Recorded data:
= Beginning of Section =

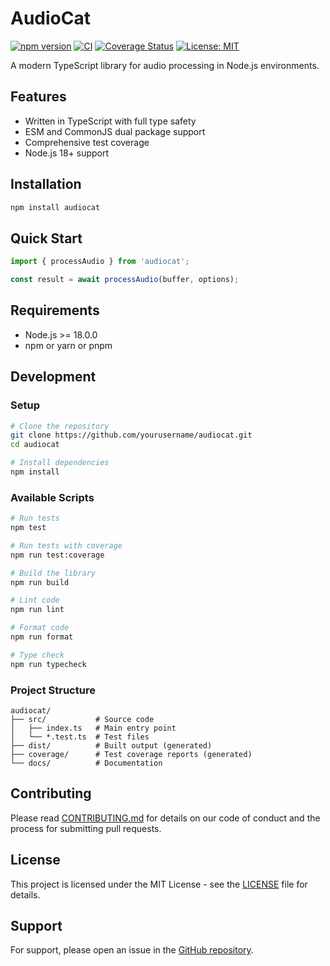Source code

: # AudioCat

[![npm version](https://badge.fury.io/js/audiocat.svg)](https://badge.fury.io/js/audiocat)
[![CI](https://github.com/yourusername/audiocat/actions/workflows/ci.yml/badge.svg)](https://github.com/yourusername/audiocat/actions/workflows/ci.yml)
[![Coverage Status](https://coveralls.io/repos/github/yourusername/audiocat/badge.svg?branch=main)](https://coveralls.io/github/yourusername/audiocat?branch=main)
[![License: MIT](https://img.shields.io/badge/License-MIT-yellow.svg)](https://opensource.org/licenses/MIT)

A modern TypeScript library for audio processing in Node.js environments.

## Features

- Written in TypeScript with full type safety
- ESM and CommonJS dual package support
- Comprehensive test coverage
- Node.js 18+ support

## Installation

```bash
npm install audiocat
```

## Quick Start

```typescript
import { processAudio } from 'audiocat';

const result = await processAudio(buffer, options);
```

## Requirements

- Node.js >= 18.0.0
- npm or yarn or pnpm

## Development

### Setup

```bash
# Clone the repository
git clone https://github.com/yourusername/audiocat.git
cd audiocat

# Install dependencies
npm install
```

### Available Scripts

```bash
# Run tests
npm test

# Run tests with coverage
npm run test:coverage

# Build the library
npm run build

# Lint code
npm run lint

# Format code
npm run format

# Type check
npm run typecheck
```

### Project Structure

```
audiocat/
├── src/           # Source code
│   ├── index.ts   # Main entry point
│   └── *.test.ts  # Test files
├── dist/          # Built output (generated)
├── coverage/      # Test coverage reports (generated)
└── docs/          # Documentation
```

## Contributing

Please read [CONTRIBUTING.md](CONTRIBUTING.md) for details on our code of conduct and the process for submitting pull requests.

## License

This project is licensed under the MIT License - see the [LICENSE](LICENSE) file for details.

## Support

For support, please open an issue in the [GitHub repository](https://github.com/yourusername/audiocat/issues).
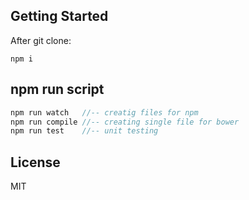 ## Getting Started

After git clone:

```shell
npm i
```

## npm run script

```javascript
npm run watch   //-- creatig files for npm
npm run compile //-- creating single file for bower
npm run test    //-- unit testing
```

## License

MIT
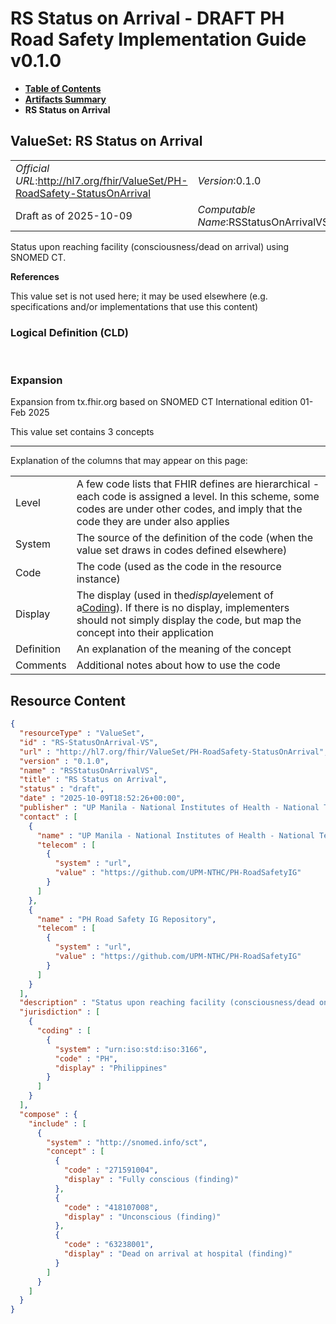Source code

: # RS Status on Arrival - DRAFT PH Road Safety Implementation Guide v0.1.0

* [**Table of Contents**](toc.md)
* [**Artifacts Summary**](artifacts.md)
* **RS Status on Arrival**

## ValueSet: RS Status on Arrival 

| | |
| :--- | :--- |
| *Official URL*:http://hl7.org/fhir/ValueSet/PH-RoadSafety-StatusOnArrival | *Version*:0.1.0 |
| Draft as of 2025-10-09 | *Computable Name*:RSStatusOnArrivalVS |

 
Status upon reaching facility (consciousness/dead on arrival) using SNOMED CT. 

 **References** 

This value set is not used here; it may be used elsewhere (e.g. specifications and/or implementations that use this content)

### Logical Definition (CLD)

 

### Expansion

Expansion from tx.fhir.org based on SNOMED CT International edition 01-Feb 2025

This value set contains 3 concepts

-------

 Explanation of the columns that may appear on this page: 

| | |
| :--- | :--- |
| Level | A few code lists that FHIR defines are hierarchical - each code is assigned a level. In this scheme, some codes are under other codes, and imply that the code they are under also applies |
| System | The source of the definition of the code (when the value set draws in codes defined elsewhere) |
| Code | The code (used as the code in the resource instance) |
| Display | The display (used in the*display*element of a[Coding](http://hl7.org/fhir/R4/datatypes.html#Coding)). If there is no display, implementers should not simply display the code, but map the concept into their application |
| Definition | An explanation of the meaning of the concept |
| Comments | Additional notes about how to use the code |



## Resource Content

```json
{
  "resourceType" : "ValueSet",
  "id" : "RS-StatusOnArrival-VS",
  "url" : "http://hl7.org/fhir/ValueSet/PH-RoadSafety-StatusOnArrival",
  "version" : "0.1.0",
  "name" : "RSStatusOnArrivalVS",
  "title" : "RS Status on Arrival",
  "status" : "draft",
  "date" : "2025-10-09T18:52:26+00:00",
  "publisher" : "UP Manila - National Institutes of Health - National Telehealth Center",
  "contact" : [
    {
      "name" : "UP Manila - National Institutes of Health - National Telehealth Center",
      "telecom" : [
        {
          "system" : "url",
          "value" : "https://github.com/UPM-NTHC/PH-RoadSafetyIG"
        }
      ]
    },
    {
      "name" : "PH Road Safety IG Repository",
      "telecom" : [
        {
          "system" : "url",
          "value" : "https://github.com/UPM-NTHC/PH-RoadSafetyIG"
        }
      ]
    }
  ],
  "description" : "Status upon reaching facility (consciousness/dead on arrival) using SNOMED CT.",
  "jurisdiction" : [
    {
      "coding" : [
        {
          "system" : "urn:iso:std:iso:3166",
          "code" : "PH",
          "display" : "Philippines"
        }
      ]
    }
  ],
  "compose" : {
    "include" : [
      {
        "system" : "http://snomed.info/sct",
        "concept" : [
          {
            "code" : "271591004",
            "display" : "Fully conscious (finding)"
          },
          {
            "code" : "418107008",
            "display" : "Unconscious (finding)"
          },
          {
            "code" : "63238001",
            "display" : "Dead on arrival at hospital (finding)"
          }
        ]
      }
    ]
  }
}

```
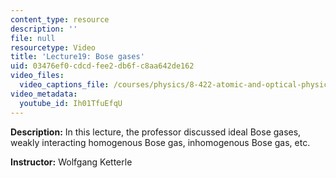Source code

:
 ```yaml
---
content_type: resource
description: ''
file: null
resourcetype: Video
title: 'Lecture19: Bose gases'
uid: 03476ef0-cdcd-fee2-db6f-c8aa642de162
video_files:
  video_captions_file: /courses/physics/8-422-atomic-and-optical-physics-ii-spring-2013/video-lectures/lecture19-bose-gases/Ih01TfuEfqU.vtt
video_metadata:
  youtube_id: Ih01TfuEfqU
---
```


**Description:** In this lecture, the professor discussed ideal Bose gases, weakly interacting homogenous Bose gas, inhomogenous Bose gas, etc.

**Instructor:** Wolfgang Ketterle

= End of Section =

Quote the data above in full, leaving out the pictures it holds.

## Output of the task
Source code

: # AudioCat

[![npm version](https://badge.fury.io/js/audiocat.svg)](https://badge.fury.io/js/audiocat)
[![CI](https://github.com/yourusername/audiocat/actions/workflows/ci.yml/badge.svg)](https://github.com/yourusername/audiocat/actions/workflows/ci.yml)
[![Coverage Status](https://coveralls.io/repos/github/yourusername/audiocat/badge.svg?branch=main)](https://coveralls.io/github/yourusername/audiocat?branch=main)
[![License: MIT](https://img.shields.io/badge/License-MIT-yellow.svg)](https://opensource.org/licenses/MIT)

A modern TypeScript library for audio processing in Node.js environments.

## Features

- Written in TypeScript with full type safety
- ESM and CommonJS dual package support
- Comprehensive test coverage
- Node.js 18+ support

## Installation

```bash
npm install audiocat
```

## Quick Start

```typescript
import { processAudio } from 'audiocat';

const result = await processAudio(buffer, options);
```

## Requirements

- Node.js >= 18.0.0
- npm or yarn or pnpm

## Development

### Setup

```bash
# Clone the repository
git clone https://github.com/yourusername/audiocat.git
cd audiocat

# Install dependencies
npm install
```

### Available Scripts

```bash
# Run tests
npm test

# Run tests with coverage
npm run test:coverage

# Build the library
npm run build

# Lint code
npm run lint

# Format code
npm run format

# Type check
npm run typecheck
```

### Project Structure

```
audiocat/
├── src/           # Source code
│   ├── index.ts   # Main entry point
│   └── *.test.ts  # Test files
├── dist/          # Built output (generated)
├── coverage/      # Test coverage reports (generated)
└── docs/          # Documentation
```

## Contributing

Please read [CONTRIBUTING.md](CONTRIBUTING.md) for details on our code of conduct and the process for submitting pull requests.

## License

This project is licensed under the MIT License - see the [LICENSE](LICENSE) file for details.

## Support

For support, please open an issue in the [GitHub repository](https://github.com/yourusername/audiocat/issues).
 ## Getting Started

After git clone:

```shell
npm i
```

## npm run script

```javascript
npm run watch   //-- creatig files for npm
npm run compile //-- creating single file for bower
npm run test    //-- unit testing
```

## License

MIT
Source code

: # RS Status on Arrival - DRAFT PH Road Safety Implementation Guide v0.1.0

* [**Table of Contents**](toc.md)
* [**Artifacts Summary**](artifacts.md)
* **RS Status on Arrival**

## ValueSet: RS Status on Arrival 

| | |
| :--- | :--- |
| *Official URL*:http://hl7.org/fhir/ValueSet/PH-RoadSafety-StatusOnArrival | *Version*:0.1.0 |
| Draft as of 2025-10-09 | *Computable Name*:RSStatusOnArrivalVS |

 
Status upon reaching facility (consciousness/dead on arrival) using SNOMED CT. 

 **References** 

This value set is not used here; it may be used elsewhere (e.g. specifications and/or implementations that use this content)

### Logical Definition (CLD)

 

### Expansion

Expansion from tx.fhir.org based on SNOMED CT International edition 01-Feb 2025

This value set contains 3 concepts

-------

 Explanation of the columns that may appear on this page: 

| | |
| :--- | :--- |
| Level | A few code lists that FHIR defines are hierarchical - each code is assigned a level. In this scheme, some codes are under other codes, and imply that the code they are under also applies |
| System | The source of the definition of the code (when the value set draws in codes defined elsewhere) |
| Code | The code (used as the code in the resource instance) |
| Display | The display (used in the*display*element of a[Coding](http://hl7.org/fhir/R4/datatypes.html#Coding)). If there is no display, implementers should not simply display the code, but map the concept into their application |
| Definition | An explanation of the meaning of the concept |
| Comments | Additional notes about how to use the code |



## Resource Content

```json
{
  "resourceType" : "ValueSet",
  "id" : "RS-StatusOnArrival-VS",
  "url" : "http://hl7.org/fhir/ValueSet/PH-RoadSafety-StatusOnArrival",
  "version" : "0.1.0",
  "name" : "RSStatusOnArrivalVS",
  "title" : "RS Status on Arrival",
  "status" : "draft",
  "date" : "2025-10-09T18:52:26+00:00",
  "publisher" : "UP Manila - National Institutes of Health - National Telehealth Center",
  "contact" : [
    {
      "name" : "UP Manila - National Institutes of Health - National Telehealth Center",
      "telecom" : [
        {
          "system" : "url",
          "value" : "https://github.com/UPM-NTHC/PH-RoadSafetyIG"
        }
      ]
    },
    {
      "name" : "PH Road Safety IG Repository",
      "telecom" : [
        {
          "system" : "url",
          "value" : "https://github.com/UPM-NTHC/PH-RoadSafetyIG"
        }
      ]
    }
  ],
  "description" : "Status upon reaching facility (consciousness/dead on arrival) using SNOMED CT.",
  "jurisdiction" : [
    {
      "coding" : [
        {
          "system" : "urn:iso:std:iso:3166",
          "code" : "PH",
          "display" : "Philippines"
        }
      ]
    }
  ],
  "compose" : {
    "include" : [
      {
        "system" : "http://snomed.info/sct",
        "concept" : [
          {
            "code" : "271591004",
            "display" : "Fully conscious (finding)"
          },
          {
            "code" : "418107008",
            "display" : "Unconscious (finding)"
          },
          {
            "code" : "63238001",
            "display" : "Dead on arrival at hospital (finding)"
          }
        ]
      }
    ]
  }
}

```
Source code

:
 ```yaml
---
content_type: resource
description: ''
file: null
resourcetype: Video
title: 'Lecture19: Bose gases'
uid: 03476ef0-cdcd-fee2-db6f-c8aa642de162
video_files:
  video_captions_file: /courses/physics/8-422-atomic-and-optical-physics-ii-spring-2013/video-lectures/lecture19-bose-gases/Ih01TfuEfqU.vtt
video_metadata:
  youtube_id: Ih01TfuEfqU
---
```


**Description:** In this lecture, the professor discussed ideal Bose gases, weakly interacting homogenous Bose gas, inhomogenous Bose gas, etc.

**Instructor:** Wolfgang Ketterle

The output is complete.